When I was a kid, my aspirations for my future ran to having a Broadway career. As much as I loved writing and was forever composing poems and such, I was sure my future would be on stage. This may help explain why, at around nine years old, I one day decided out of the blue to write a play.
During the summer that followed, while I was at camp, the drama counselor asked if any of us campers happened to have written a play. My hand shot up and waved wildly. And so it was that my play was put on later on in the season for the younger campers.
When the drama counselor was casting the show, I naturally wanted to try out for the lead. The drama counselor dissuaded me. “You can’t write the play and play the lead, too,” she told me.
“Why not?” I challenged her.
“It just isn’t done,” she said, as if that settled that.
It didn’t. Why did I have to do things the way other people did? “It just isn’t done”? Then wasn’t it about time that someone did it, so we could bust up that silly old rule? Why should the fact that I was the playwright disqualify me from playing the lead? It wasn’t fair!
There were things my mother said “weren’t done,” as well. And I railed against those rulings mightily too. They weren’t being done because nobody was doing them…and that gave all the more reason why I needed to do them, in my opinion—to break the curse of the silly rule.

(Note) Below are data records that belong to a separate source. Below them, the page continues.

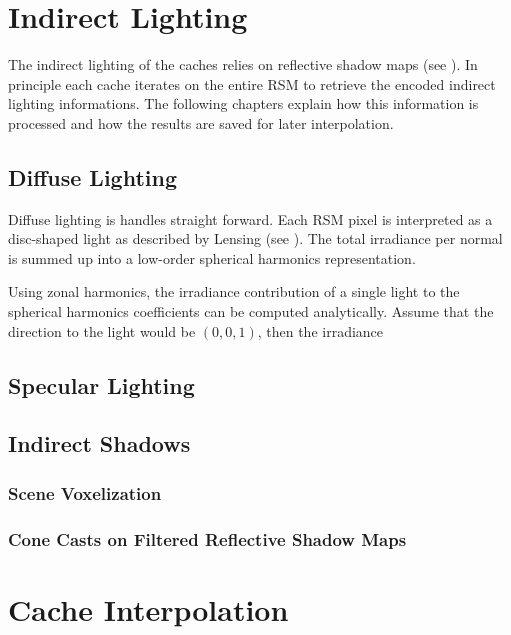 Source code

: \documentclass[thesis.tex]{subfiles}
\begin{document}
\section{Indirect Lighting}
The indirect lighting of the caches relies on reflective shadow maps (see ).
In principle each cache iterates on the entire RSM to retrieve the encoded indirect lighting informations.
The following chapters explain how this information is processed and how the results are saved for later interpolation.

\subsection{Diffuse Lighting}
Diffuse lighting is handles straight forward.
Each RSM pixel is interpreted as a disc-shaped light as described by Lensing (see ).
The total irradiance per normal is summed up into a low-order spherical harmonics representation.

Using zonal harmonics, the irradiance contribution of a single light to the spherical harmonics coefficients can be computed analytically.
Assume that the direction to the light would be $(0,0,1)$, then the irradiance 
\begin{equation}

\end{equation}


\subsection{Specular Lighting}


\subsection{Indirect Shadows}

\subsubsection{Scene Voxelization}

\subsubsection{Cone Casts on Filtered Reflective Shadow Maps}


\section{Cache Interpolation}
\end{document}
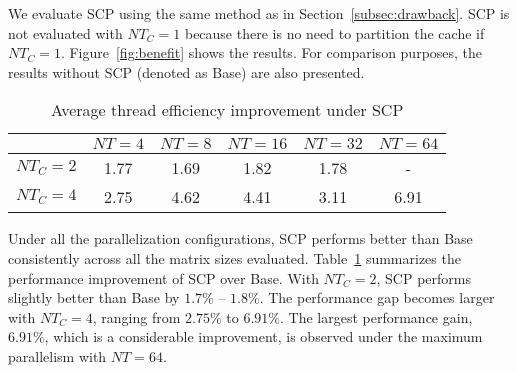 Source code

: We evaluate SCP using the same method as in Section~\ref{subsec:drawback}.
SCP is not evaluated with $NT_C=1$ because there is no need
to partition the cache if $NT_C=1$.
Figure~\ref{fig:benefit} shows the results.
For comparison purposes, the results without SCP
(denoted as Base) are also presented.

\begin{table}
  \centering
  \caption{Average thread efficiency improvement under SCP}
  \label{tab:win}
  \setlength{\tabcolsep}{3.5pt}
  \begin{tabular}{cccccc}
    \toprule
     & $NT=4$ & $NT=8$ & $NT=16$ & $NT=32$ & $NT=64$ \\
    \midrule
    $NT_C=2$ & 1.77 & 1.69 & 1.82 & 1.78 & - \\
    $NT_C=4$ & 2.75 & 4.62 & 4.41 & 3.11 & 6.91 \\
    \bottomrule
  \end{tabular}
\end{table}


Under all the parallelization configurations, 
SCP performs better than Base
consistently across all the matrix sizes evaluated.
Table~\ref{tab:win} summarizes the performance improvement of SCP over Base.
With $NT_C=2$, SCP performs slightly better than Base
by $1.7\%$ -- $1.8\%$.
The performance gap becomes larger with $NT_C=4$,
ranging from $2.75\%$ to $6.91\%$.
The largest performance gain, $6.91\%$, which is a considerable improvement,
is observed under the maximum parallelism with $NT=64$.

At my current advanced age, I’m still battling against convention and the rules that some amorphous “they” make that enjoin people from behaving in certain ways. Just yesterday, in editing a manuscript for a publisher, I found that the writer had used a lot of “interrobangs”—conjoined exclamation points and question marks. Technically the term interrobang refers to a question mark with an exclamation point overlaid, but loosely the term is applied to a question mark followed by an exclamation point. “They” say you should end a sentence with one punctuation mark only, so make up your mind whether you want the exclamation point or the question mark. I say I like interrobangs. I find them very expressive. And I tend to leave them in when I find them in manuscripts I’m editing. (I have allowed other forms of “creative punctuation” as well in the course of my editing.) Up to a point I will follow the rules laid down by the Chicago Manual of Style, the editor’s “bible,” but there comes a point where I refuse to kowtow to what “they” say.
It isn’t done? Hogwash! Watch me—I’m about to do it!
That’s true of many things in my life. I’m not a total rebel, but I’ve always marched to my own drummer. I don’t play by all of “society’s” rules—just the ones that make sense to me. Important to me are common courtesies and concern for other people’s rights and feelings. Rules that play into these issues have my utmost respect and devotion. Rules that seem silly or arbitrary and are predicated solely on custom or such reasons as “It’s always been done this way” or “That simply isn’t done”? Not so much.
The rules for writing have changed over the years. It used to be that journalistic reportage was supposed to begin with a “5 Ws lead,” telling who, where, when, what, and why. Then came New Journalism, and creative and iconoclastic writers began utilizing leads straight out of fiction techniques. Now you can pick up almost any newspaper and find stories, even front-page articles, with leads such as, “The house sits on a windswept hillside, far from the clamor of city traffic that was once the background soundtrack to all of Mary Spofford’s days.”
Until New Journalism came along, “they” said you couldn’t write nonfiction leads like that.
It just wasn’t done.
But somebody—and eventually a whole bunch of somebodies—broke that rule, and now it’s done all the time. Was anyone or anything hurt by breaking this convention? Resoundingly no…and journalism is much better off for it.
In whatever you do, whether you’re writing, baking, doing woodwork, arguing law, or simply observing the social graces, don’t be bound by what “they” say, and don’t be inhibited when “they” tell you, “But that simply isn’t done.”
Gleefully answer, “Well, it is now!” and go ahead and do it…provided, I say, that whatever it is you want to do, you aren’t harming or hurting anyone (including Mother Earth) by doing it.
“They” say, “It isn’t done.” I say, Ask yourself why not. And if there’s no valid reason except for custom or habit or a totally baseless rule, go ahead and do it!